Gather each line in the entries that includes the string "default".

_Available data_:
━━━
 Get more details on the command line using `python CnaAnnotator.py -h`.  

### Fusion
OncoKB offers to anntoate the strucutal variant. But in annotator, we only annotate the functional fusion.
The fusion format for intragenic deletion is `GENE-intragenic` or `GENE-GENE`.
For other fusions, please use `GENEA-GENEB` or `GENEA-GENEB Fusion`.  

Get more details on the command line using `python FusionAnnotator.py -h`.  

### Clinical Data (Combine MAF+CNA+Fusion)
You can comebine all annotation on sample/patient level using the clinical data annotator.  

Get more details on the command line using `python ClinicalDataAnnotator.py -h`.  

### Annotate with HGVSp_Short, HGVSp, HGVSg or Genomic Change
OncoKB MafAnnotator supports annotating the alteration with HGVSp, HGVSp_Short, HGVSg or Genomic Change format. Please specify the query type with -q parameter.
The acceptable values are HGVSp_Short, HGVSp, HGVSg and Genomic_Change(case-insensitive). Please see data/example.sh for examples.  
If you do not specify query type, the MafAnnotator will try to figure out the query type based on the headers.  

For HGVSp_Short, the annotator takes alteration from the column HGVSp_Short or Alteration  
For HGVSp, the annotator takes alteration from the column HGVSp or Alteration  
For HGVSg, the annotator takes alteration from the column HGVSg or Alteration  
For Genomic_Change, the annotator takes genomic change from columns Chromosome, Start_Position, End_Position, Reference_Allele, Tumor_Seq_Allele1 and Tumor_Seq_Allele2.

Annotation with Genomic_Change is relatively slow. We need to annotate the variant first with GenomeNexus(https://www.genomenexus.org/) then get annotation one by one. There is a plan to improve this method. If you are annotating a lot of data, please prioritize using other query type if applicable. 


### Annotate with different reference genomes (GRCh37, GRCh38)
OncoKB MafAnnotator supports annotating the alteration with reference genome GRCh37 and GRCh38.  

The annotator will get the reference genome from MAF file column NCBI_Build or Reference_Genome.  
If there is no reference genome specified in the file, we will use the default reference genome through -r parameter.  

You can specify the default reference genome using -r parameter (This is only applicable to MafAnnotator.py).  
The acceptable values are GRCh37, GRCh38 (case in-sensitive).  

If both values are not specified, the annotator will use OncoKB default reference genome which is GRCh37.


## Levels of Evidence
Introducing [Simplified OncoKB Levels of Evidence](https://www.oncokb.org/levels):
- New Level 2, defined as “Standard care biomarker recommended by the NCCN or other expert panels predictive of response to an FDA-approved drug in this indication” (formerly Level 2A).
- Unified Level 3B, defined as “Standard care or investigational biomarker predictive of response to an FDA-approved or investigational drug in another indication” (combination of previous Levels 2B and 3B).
━━━
_Task output_:
If there is no reference genome specified in the file, we will use the default reference genome through -r parameter.  
You can specify the default reference genome using -r parameter (This is only applicable to MafAnnotator.py).  
If both values are not specified, the annotator will use OncoKB default reference genome which is GRCh37.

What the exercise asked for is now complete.